En matière de PFRH, les travaux recensés montrent qu’il s’agit d’un corpus relativement récent avec des contributions essentiellement descriptives. De nombreux travaux recourent à des études comparatives pour analyser les disparités de partage en Europe (e.g. Brewster et Larsen, 2000 ; Harris, Doughty et Kirk, 2002 ; Larsen et Brewster, 2003) ou pour s’intéresser à l’incidence de la nature des pratiques RH sur leur propension à être partagées (Bond et Wise, 2003 ; Harris et al., 2002). Des auteurs se sont intéressés à l’effet des choix organisationnels sur l’attitude et le comportement des acteurs (Fenton-O’Creevy, 1998, 2001 ; Hall et Torrington, 1998), mais aussi à l’étude du niveau optimal de partage des activités et du pouvoir de décision (Dany, Guedri et Hatt, 2008). Cependant, il semblerait qu’aucune contribution académique ne traite de la question du PFRH dans un contexte d’évolution du SIRH. De même, notre revue de littérature montre que les travaux s’inscrivant dans le corpus de l’alignement stratégique n’abordent pas la question de la cohérence des choix organisationnels entre les objectifs du PFRH et la mise en place d’un SIRH.
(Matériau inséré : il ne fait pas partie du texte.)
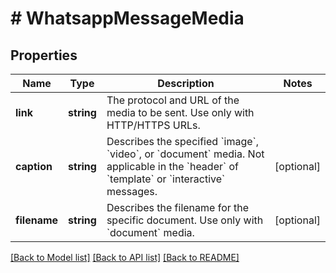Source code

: # # WhatsappMessageMedia

## Properties

Name | Type | Description | Notes
------------ | ------------- | ------------- | -------------
**link** | **string** | The protocol and URL of the media to be sent. Use only with HTTP/HTTPS URLs. |
**caption** | **string** | Describes the specified &#x60;image&#x60;, &#x60;video&#x60;, or &#x60;document&#x60; media. Not applicable in the &#x60;header&#x60; of &#x60;template&#x60; or &#x60;interactive&#x60; messages. | [optional]
**filename** | **string** | Describes the filename for the specific document. Use only with &#x60;document&#x60; media. | [optional]

[[Back to Model list]](../../README.md#models) [[Back to API list]](../../README.md#endpoints) [[Back to README]](../../README.md)
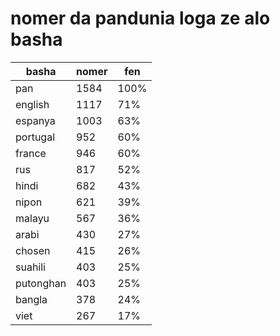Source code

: # nomer da pandunia loga ze alo basha

| basha | nomer | fen |
|-------|-------|-----|
| pan | 1584 | 100% |
| english | 1117 | 71% |
| espanya | 1003 | 63% |
| portugal | 952 | 60% |
| france | 946 | 60% |
| rus | 817 | 52% |
| hindi | 682 | 43% |
| nipon | 621 | 39% |
| malayu | 567 | 36% |
| arabi | 430 | 27% |
| chosen | 415 | 26% |
| suahili | 403 | 25% |
| putonghan | 403 | 25% |
| bangla | 378 | 24% |
| viet | 267 | 17% |

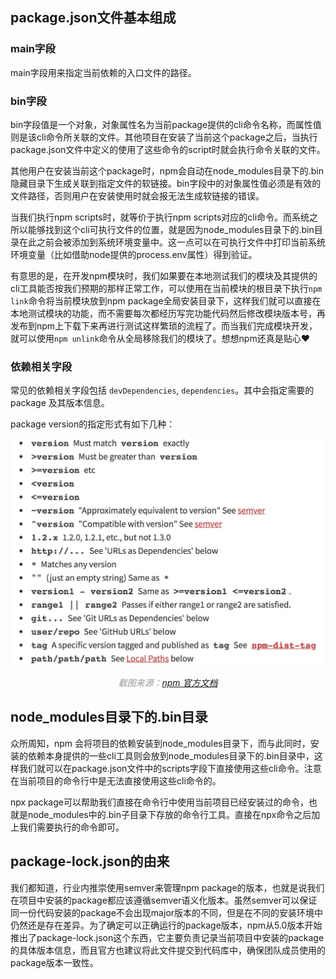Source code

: ## package.json文件基本组成

### main字段

main字段用来指定当前依赖的入口文件的路径。

### bin字段

bin字段值是一个对象，对象属性名为当前package提供的cli命令名称，而属性值则是该cli命令所关联的文件。其他项目在安装了当前这个package之后，当执行package.json文件中定义的使用了这些命令的script时就会执行命令关联的文件。

其他用户在安装当前这个package时，npm会自动在node_modules目录下的.bin隐藏目录下生成关联到指定文件的软链接。bin字段中的对象属性值必须是有效的文件路径，否则用户在安装使用时就会报无法生成软链接的错误。

当我们执行npm scripts时，就等价于执行npm scripts对应的cli命令。而系统之所以能够找到这个cli可执行文件的位置，就是因为node_modules目录下的.bin目录在此之前会被添加到系统环境变量中。这一点可以在可执行文件中打印当前系统环境变量（比如借助node提供的process.env属性）得到验证。

有意思的是，在开发npm模块时，我们如果要在本地测试我们的模块及其提供的cli工具能否按我们预期的那样正常工作，可以使用在当前模块的根目录下执行`npm link`命令将当前模块放到npm package全局安装目录下，这样我们就可以直接在本地测试模块的功能，而不需要每次都经历写完功能代码然后修改模块版本号，再发布到npm上下载下来再进行测试这样繁琐的流程了。而当我们完成模块开发，就可以使用`npm unlink`命令从全局移除我们的模块了。想想npm还真是贴心❤️

### 依赖相关字段

常见的依赖相关字段包括 `devDependencies`, `dependencies`。其中会指定需要的 package 及其版本信息。

package version的指定形式有如下几种：

![](../static/package-versions.jpg)

<p style="color: #999;text-align:center;"><i>截图来源：<a href="https://docs.npmjs.com/files/package.json#dependencies">npm 官方文档</a></i></p>


## node_modules目录下的.bin目录

众所周知，npm 会将项目的依赖安装到node_modules目录下，而与此同时，安装的依赖本身提供的一些cli工具则会放到node_modules目录下的.bin目录中，这样我们就可以在package.json文件中的scripts字段下直接使用这些cli命令。注意在当前项目的命令行中是无法直接使用这些cli命令的。

npx package可以帮助我们直接在命令行中使用当前项目已经安装过的命令，也就是node_modules中的.bin子目录下存放的命令行工具。直接在npx命令之后加上我们需要执行的命令即可。

## package-lock.json的由来

我们都知道，行业内推崇使用semver来管理npm package的版本，也就是说我们在项目中安装的package都应该遵循semver语义化版本。虽然semver可以保证同一份代码安装的package不会出现major版本的不同，但是在不同的安装环境中仍然还是存在差异。为了确定可以正确运行的package版本，npm从5.0版本开始推出了package-lock.json这个东西，它主要负责记录当前项目中安装的package的具体版本信息，而且官方也建议将此文件提交到代码库中，确保团队成员使用的package版本一致性。

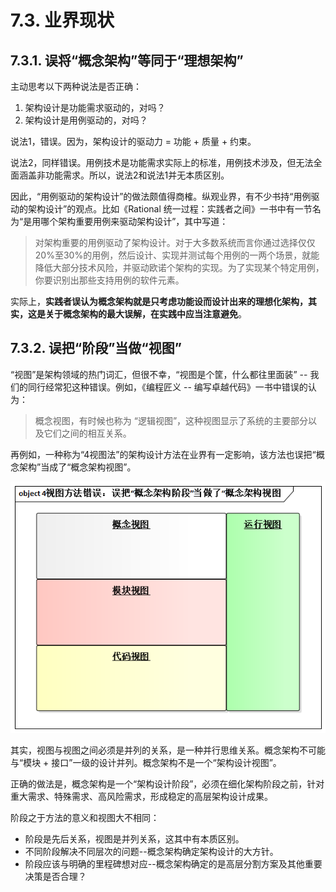 # 7.3. 业界现状

## 7.3.1. 误将“概念架构”等同于“理想架构”

主动思考以下两种说法是否正确：

1. 架构设计是功能需求驱动的，对吗？
2. 架构设计是用例驱动的，对吗？

说法1，错误。因为，架构设计的驱动力 = 功能 + 质量 + 约束。

说法2，同样错误。用例技术是功能需求实际上的标准，用例技术涉及，但无法全面涵盖非功能需求。所以，说法2和说法1并无本质区别。

因此，“用例驱动的架构设计”的做法颇值得商榷。纵观业界，有不少书持“用例驱动的架构设计”的观点。比如《Rational 统一过程：实践者之间》一书中有一节名为“是用哪个架构重要用例来驱动架构设计”，其中写道：

> 对架构重要的用例驱动了架构设计。对于大多数系统而言你通过选择仅仅20%至30%的用例，然后设计、实现并测试每个用例的一两个场景，就能降低大部分技术风险，并驱动欧诺个架构的实现。为了实现某个特定用例，你要识别出那些支持用例的软件元素。

实际上，**实践者误认为概念架构就是只考虑功能设而设计出来的理想化架构，其实，这是关于概念架构的最大误解，在实践中应当注意避免**。

## 7.3.2. 误把“阶段”当做“视图”

“视图”是架构领域的热门词汇，但很不幸，“视图是个筐，什么都往里面装” -- 我们的同行经常犯这种错误。例如，《编程匠义 -- 编写卓越代码》一书中错误的认为：

> 概念视图，有时候也称为 “逻辑视图”，这种视图显示了系统的主要部分以及它们之间的相互关系。

再例如，一种称为“4视图法”的架构设计方法在业界有一定影响，该方法也误把“概念架构”当成了“概念架构视图”。

![4视图方法错误：误把“概念架构阶段”当做了“概念架构视图”](images/4视图方法错误：误把“概念架构阶段”当做了“概念架构视图.png)

其实，视图与视图之间必须是并列的关系，是一种并行思维关系。概念架构不可能与“模块 + 接口”一级的设计并列。概念架构不是一个“架构设计视图”。

正确的做法是，概念架构是一个“架构设计阶段”，必须在细化架构阶段之前，针对重大需求、特殊需求、高风险需求，形成稳定的高层架构设计成果。

阶段之于方法的意义和视图大不相同：

- 阶段是先后关系，视图是并列关系，这其中有本质区别。
- 不同阶段解决不同层次的问题--概念架构确定架构设计的大方针。
- 阶段应该与明确的里程碑想对应--概念架构确定的是高层分割方案及其他重要决策是否合理？
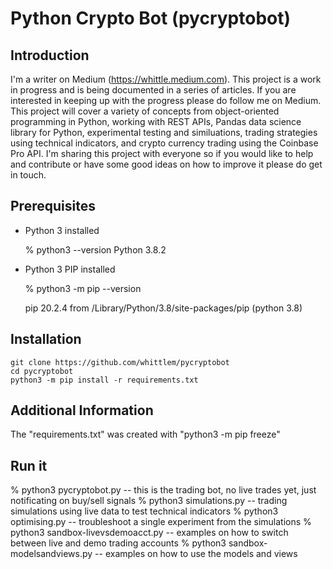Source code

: # Python Crypto Bot (pycryptobot)

## Introduction

I'm a writer on Medium (https://whittle.medium.com). This project is a work in progress and is being documented in a series of articles. If you are interested in keeping up with the progress please do follow me on Medium. This project will cover a variety of concepts from object-oriented programming in Python, working with REST APIs, Pandas data science library for Python, experimental testing and similuations, trading strategies using technical indicators, and crypto currency trading using the Coinbase Pro API. I'm sharing this project with everyone so if you would like to help and contribute or have some good ideas on how to improve it please do get in touch.

## Prerequisites

* Python 3 installed

    % python3 --version
    Python 3.8.2
    
* Python 3 PIP installed

    % python3 -m pip --version
    
    pip 20.2.4 from /Library/Python/3.8/site-packages/pip (python 3.8)

## Installation

    git clone https://github.com/whittlem/pycryptobot
    cd pycryptobot
    python3 -m pip install -r requirements.txt

## Additional Information

The "requirements.txt" was created with "python3 -m pip freeze"

## Run it

% python3 pycryptobot.py               --    this is the trading bot, no live trades yet, just notificating on buy/sell signals
% python3 simulations.py               --    trading simulations using live data to test technical indicators
% python3 optimising.py                --    troubleshoot a single experiment from the simulations
% python3 sandbox-livevsdemoacct.py    --    examples on how to switch between live and demo trading accounts
% python3 sandbox-modelsandviews.py    --    examples on how to use the models and views
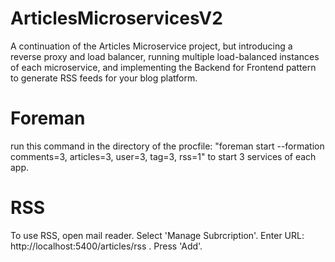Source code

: # ArticlesMicroservicesV2
A continuation of the Articles Microservice project, but introducing a reverse proxy and load balancer, running multiple load-balanced instances of each microservice, and implementing the Backend for Frontend pattern to generate RSS feeds for your blog platform.

# Foreman
run this command in the directory of the procfile: "foreman start --formation comments=3, articles=3, user=3, tag=3, rss=1" to start 3 services of each app.

# RSS
To use RSS, open mail reader. Select 'Manage Subrcription'. Enter URL: http://localhost:5400/articles/rss . Press 'Add'.
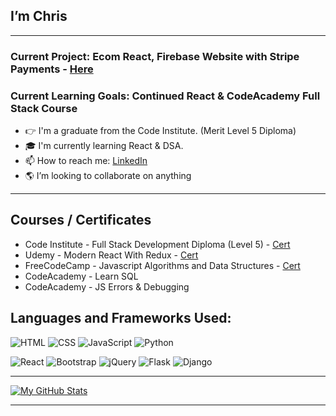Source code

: ## I’m Chris

---

### Current Project: Ecom React, Firebase Website with Stripe Payments - [Here](https://github.com/Birrellc/Project__Ecom-app-REACT)
### Current Learning Goals: Continued React & CodeAcademy Full Stack Course

- 👉 I'm a graduate from the Code Institute. (Merit Level 5 Diploma)
- 🎓 I'm currently learning React & DSA.
- 📫 How to reach me: [LinkedIn](https://www.linkedin.com/in/chrisbirrell17/)
- 🌎 I’m looking to collaborate on anything

---

## Courses / Certificates

- Code Institute - Full Stack Development Diploma (Level 5) - [Cert](https://www.credential.net/080f2df4-d5ca-4be4-9605-f58d94b28d5f#gs.b3mjfi)
- Udemy - Modern React With Redux - [Cert](https://www.udemy.com/certificate/UC-43a6db03-2482-46ae-be41-00c16e3e6cef/)
- FreeCodeCamp - Javascript Algorithms and Data Structures - [Cert](https://www.freecodecamp.org/certification/birrell/javascript-algorithms-and-data-structures)
- CodeAcademy - Learn SQL
- CodeAcademy - JS Errors & Debugging

## Languages and Frameworks Used:

![HTML](https://img.shields.io/badge/-HTML5-E34F26?logo=html5&logoColor=white&style=for-the-badge)
![CSS](https://img.shields.io/badge/-CSS3-1572B6?logo=css3&logoColor=white&style=for-the-badge)
![JavaScript](https://img.shields.io/badge/-JavaScript-F7DF1E?logo=javascript&logoColor=white&style=for-the-badge)
![Python](https://img.shields.io/badge/-Python-3776AB?logo=python&logoColor=white&style=for-the-badge)

![React](https://img.shields.io/badge/React-20232A?style=for-the-badge&logo=react&logoColor=61DAFB)
![Bootstrap](https://img.shields.io/badge/-Bootstrap-7952B3?logo=bootstrap&logoColor=white&style=for-the-badge)
![jQuery](https://img.shields.io/badge/-jQuery-0769AD?logo=jquery&logoColor=white&style=for-the-badge)
![Flask](https://img.shields.io/badge/-Flask-000000?logo=flask&logoColor=white&style=for-the-badge)
![Django](https://img.shields.io/badge/-Django-092E20?logo=django&logoColor=white&style=for-the-badge)

---

[![My GitHub Stats](https://github-readme-stats.vercel.app/api/?username=Birrellc&count_private=true&theme=tokyonight&showicons=true)]()

---


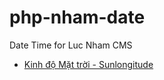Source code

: # php-nham-date
 Date Time for Luc Nham CMS

- [Kinh độ Mặt trời - Sunlongitude](docs/SUNLONGITUDE.md)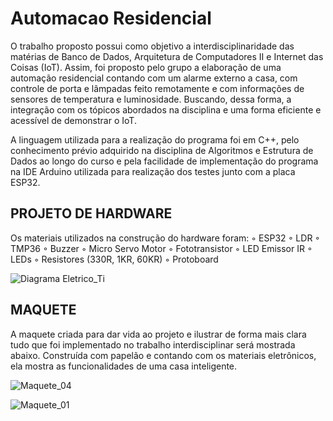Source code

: # Automacao Residencial
O trabalho proposto possui como objetivo a interdisciplinaridade das matérias de Banco de Dados, Arquitetura de Computadores II e Internet das Coisas (IoT). Assim, foi proposto pelo grupo a elaboração de uma automação residencial contando com um alarme externo a casa, com controle de porta e lâmpadas feito remotamente e com informações de sensores de temperatura e luminosidade. Buscando, dessa forma, a integração com os tópicos abordados na disciplina e uma forma eficiente e acessível de demonstrar o IoT. 

A linguagem utilizada para a realização do programa foi em C++, pelo
conhecimento prévio adquirido na disciplina de Algoritmos e Estrutura de Dados ao
longo do curso e pela facilidade de implementação do programa na IDE Arduino
utilizada para realização dos testes junto com a placa ESP32.

## PROJETO DE HARDWARE
Os materiais utilizados na construção do hardware foram:
◦ ESP32
◦ LDR
◦ TMP36
◦ Buzzer
◦ Micro Servo Motor
◦ Fototransistor
◦ LED Emissor IR
◦ LEDs
◦ Resistores (330R, 1KR, 60KR)
◦ Protoboard

![Diagrama Eletrico_Ti](https://user-images.githubusercontent.com/81964220/156466196-bfcc7afb-4976-4c0a-a8af-de1e7e6b301e.jpg)

## MAQUETE
A maquete criada para dar vida ao projeto e ilustrar de forma mais clara tudo que
foi implementado no trabalho interdisciplinar será mostrada abaixo. Construída com
papelão e contando com os materiais eletrônicos, ela mostra as funcionalidades de
uma casa inteligente.

![Maquete_04](https://user-images.githubusercontent.com/81964220/156466244-d29ce62b-9f0c-457b-8681-a4d9906dbae7.jpeg)

![Maquete_01](https://user-images.githubusercontent.com/81964220/156466430-a27d9688-c7cf-4719-8473-984c06005bfb.jpeg)
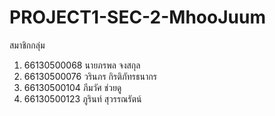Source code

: # PROJECT1-SEC-2-MhooJuum
สมาชิกกลุ่ม
1. 66130500068 นายภรพล จงสกุล
2. 66130500076 วรินภร กิรติภัทรธนากร
3. 66130500104 ภีมวัศ ช่วยดู
4. 66130500123 ภูรินท์ สุวรรณรัตน์
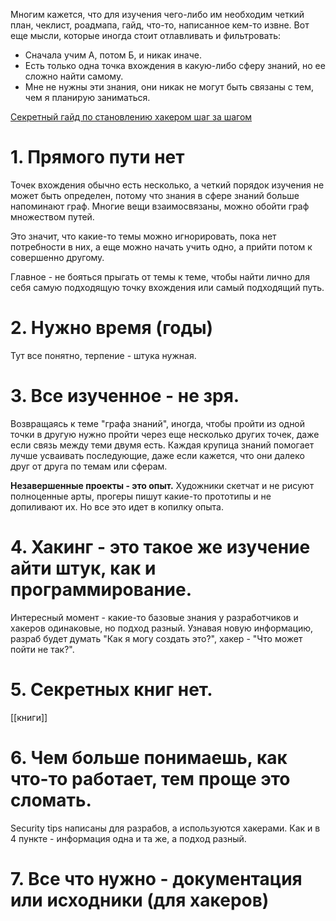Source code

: Многим кажется, что для изучения чего-либо им необходим четкий план, чеклист, роадмапа, гайд, что-то, написанное кем-то извне. 
Вот еще мысли, которые иногда стоит отлавливать и фильтровать:
- Сначала учим А, потом Б, и никак иначе.
- Есть только одна точка вхождения в какую-либо сферу знаний, но ее сложно найти самому.
- Мне не нужны эти знания, они никак не могут быть связаны с тем, чем я планирую заниматься.

[Секретный гайд по становлению хакером шаг за шагом](https://www.youtube.com/watch?v=2TofunAI6fU)
# **1. Прямого пути нет**
Точек вхождения обычно есть несколько, а четкий порядок изучения не может быть определен, потому что знания в сфере знаний больше напоминают граф. Многие вещи взаимосвязаны, можно обойти граф множеством путей.

Это значит, что какие-то темы можно игнорировать, пока нет потребности в них, а еще можно начать учить одно, а прийти потом к совершенно другому.

Главное - не бояться прыгать от темы к теме, чтобы найти лично для себя самую подходящую точку вхождения или самый подходящий путь.
# **2. Нужно время (годы)**
Тут все понятно, терпение - штука нужная.
# **3. Все изученное - не зря.** 
Возвращаясь к теме "графа знаний", иногда, чтобы пройти из одной точки в другую нужно пройти через еще несколько других точек, даже если связь между теми двумя есть. Каждая крупица знаний помогает лучше усваивать последующие, даже если кажется, что они далеко друг от друга по темам или сферам.

**Незавершенные проекты - это опыт.** Художники скетчат и не рисуют полноценные арты, прогеры пишут какие-то прототипы и не допиливают их. Но все это идет в копилку опыта.
# **4. Хакинг - это такое же изучение айти штук, как и программирование.**
Интересный момент - какие-то базовые знания у разработчиков и хакеров одинаковые, но подход разный. Узнавая новую информацию, разраб будет думать "Как я могу создать это?", хакер - "Что может пойти не так?".
# 5. Секретных книг нет.
[[книги]]
# 6. Чем больше понимаешь, как что-то работает, тем проще это сломать.
Security tips написаны для разрабов, а используются хакерами. Как и в 4 пункте - информация одна и та же, а подход разный.
# 7. Все что нужно - документация или исходники (для хакеров)

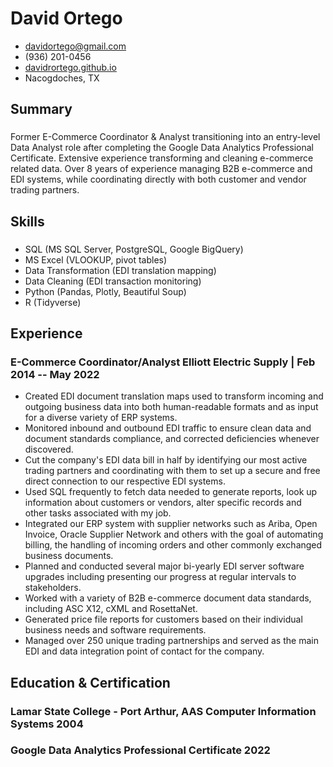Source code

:<!-- The (first) h1 will be used as the <title> of the HTML page -->
# David Ortego

<!-- The unordered list immediately after the h1 will be formatted on a single
line. It is intended to be used for contact details -->
- <davidortego@gmail.com>
- (936) 201-0456
- [davidrortego.github.io](https://davidrortego.github.io/)
- Nacogdoches, TX

<!-- The paragraph after the h1 and ul and before the first h2 is optional. It
is intended to be used for a short summary. -->
## Summary
### <span> </span><span> </span>
Former E-Commerce Coordinator & Analyst transitioning into an entry-level Data Analyst role after completing the Google Data Analytics Professional Certificate.  Extensive experience transforming and cleaning e-commerce related data.  Over 8 years of experience managing B2B e-commerce and EDI systems, while coordinating directly with both customer and vendor trading partners.

## Skills
### <span> </span><span> </span>
* SQL (MS SQL Server, PostgreSQL, Google BigQuery)
* MS Excel (VLOOKUP, pivot tables)
* Data Transformation (EDI translation mapping)
* Data Cleaning (EDI transaction monitoring)
* Python (Pandas, Plotly, Beautiful Soup)
* R (Tidyverse)

## Experience

<!-- You have to wrap the "left" and "right" half of these headings in spans by
hand -->
### <span>E-Commerce Coordinator/Analyst</span> <spam>Elliott Electric Supply | </span> <span>Feb 2014 -- May 2022</span>

* Created EDI document translation maps used to transform incoming and outgoing business data into both human-readable formats and as input for a diverse variety of ERP systems.
* Monitored inbound and outbound EDI traffic to ensure clean data and document standards compliance, and corrected deficiencies whenever discovered.
* Cut the company's EDI data bill in half by identifying our most active trading partners and coordinating with them to set up a secure and free direct connection to our respective EDI systems.
* Used SQL frequently to fetch data needed to generate reports, look up information about customers or vendors, alter specific records and other tasks associated with my job.
*	Integrated our ERP system with supplier networks such as Ariba, Open Invoice, Oracle Supplier Network and others with the goal of automating billing, the handling of incoming orders and other commonly exchanged business documents.
* Planned and conducted several major bi-yearly EDI server software upgrades including presenting our progress at regular intervals to stakeholders. 
* Worked with a variety of B2B e-commerce document data standards, including ASC X12, cXML and RosettaNet.
* Generated price file reports for customers based on their individual business needs and software requirements.
*	Managed over 250 unique trading partnerships and served as the main EDI and data integration point of contact for the company.

## Education & Certification

### <span>Lamar State College - Port Arthur, AAS Computer Information Systems</span> <span>2004</span>

### <span>Google Data Analytics Professional Certificate</span> <span>2022</span>
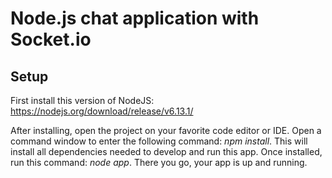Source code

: # Node.js chat application with Socket.io

## Setup
First install this version of NodeJS: https://nodejs.org/download/release/v6.13.1/

After installing, open the project on your favorite code editor or IDE. Open a command window to 
enter the following command: *npm install*. This will install all dependencies needed to develop and run 
this app. Once installed, run this command: *node app*. There you go, your app is up and running. 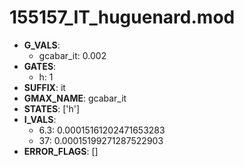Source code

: # 155157_IT_huguenard.mod

- **G_VALS**:
  - gcabar_it: 0.002
- **GATES**:
  - h: 1
- **SUFFIX**: it
- **GMAX_NAME**: gcabar_it
- **STATES**: ['h']
- **I_VALS**:
  - 6.3: 0.00015161202471653283
  - 37: 0.00015199271287522903
- **ERROR_FLAGS**: []
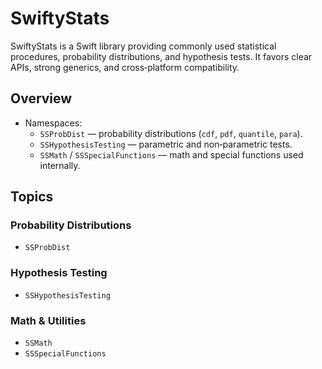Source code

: # SwiftyStats

SwiftyStats is a Swift library providing commonly used statistical procedures, probability distributions, and hypothesis tests. It favors clear APIs, strong generics, and cross‑platform compatibility.

## Overview

- Namespaces:
  - `SSProbDist` — probability distributions (`cdf`, `pdf`, `quantile`, `para`).
  - `SSHypothesisTesting` — parametric and non‑parametric tests.
  - `SSMath` / `SSSpecialFunctions` — math and special functions used internally.

## Topics

### Probability Distributions

- ``SSProbDist``

### Hypothesis Testing

- ``SSHypothesisTesting``

### Math & Utilities

- ``SSMath``
- ``SSSpecialFunctions``

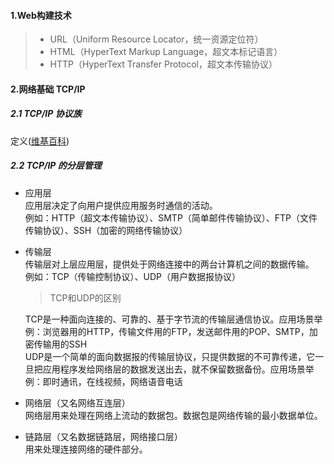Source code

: #### 1.Web构建技术
> * URL（Uniform Resource Locator，统一资源定位符）
> * HTML（HyperText Markup Language，超文本标记语言）
> * HTTP（HyperText Transfer Protocol，超文本传输协议）

#### 2.网络基础 TCP/IP

##### 2.1 TCP/IP 协议族
定义\([维基百科](https://zh.wikipedia.org/wiki/TCP/IP%E5%8D%8F%E8%AE%AE%E6%97%8F#TCP/IP%E5%8D%94%E8%AD%B0%E6%A3%A7%E7%B5%84%E6%88%90)\)

##### 2.2 TCP/IP 的分层管理
* 应用层  
应用层决定了向用户提供应用服务时通信的活动。  
例如：HTTP（超文本传输协议）、SMTP（简单邮件传输协议）、FTP（文件传输协议）、SSH（加密的网络传输协议）
* 传输层  
传输层对上层应用层，提供处于网络连接中的两台计算机之间的数据传输。  
例如：TCP（传输控制协议）、UDP（用户数据报协议）  
  > TCP和UDP的区别  

  TCP是一种面向连接的、可靠的、基于字节流的传输层通信协议。应用场景举例：浏览器用的HTTP，传输文件用的FTP，发送邮件用的POP、SMTP，加密传输用的SSH  
  UDP是一个简单的面向数据报的传输层协议，只提供数据的不可靠传递，它一旦把应用程序发给网络层的数据发送出去，就不保留数据备份。应用场景举例：即时通讯，在线视频，网络语音电话

* 网络层（又名网络互连层）  
网络层用来处理在网络上流动的数据包。数据包是网络传输的最小数据单位。

* 链路层（又名数据链路层，网络接口层）  
用来处理连接网络的硬件部分。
Par ailleurs, de nombreuses recherches inscrites dans le courant théorique de l’AMO mettent en évidence le lien entre choix organisationnels et succès de mise en place du PFRH. Ce cadre théorique est largement mobilisé en matière de GRH, car il permet d’identifier l’impact des choix organisationnels sur les capacités, la motivation et les opportunités des managers. Cependant, aucune contribution n’explore la manière dont ces mécanismes opèrent lors de la mise en place d’un SIRH, ce que nous proposons de faire dans le cadre de cette recherche. Enfin, dans la littérature sur le PFRH, aucune recherche n’a encore tenté d’articuler les cadres théoriques de l’alignement stratégique et de l’AMO pour expliquer la mise en place des activités RH des managers. Or, nous avons montré dans les développements précédents que s’intéresser à la cohérence des choix, davantage qu’au choix en eux-mêmes, pourrait fournir un matériau analytique pertinent. Dans la présente recherche, notre principale contribution consiste à proposer un modèle théorique articulant ces deux approches. L’intérêt de ce travail est d’étudier la manière dont une organisation peut se trouver dans une situation de désalignement stratégique et de voir comment ce déséquilibre pourrait impacter la disposition de cette dernière à fournir aux managers les capacités, motivations et opportunités nécessaires à la mise en place d’un PFRH.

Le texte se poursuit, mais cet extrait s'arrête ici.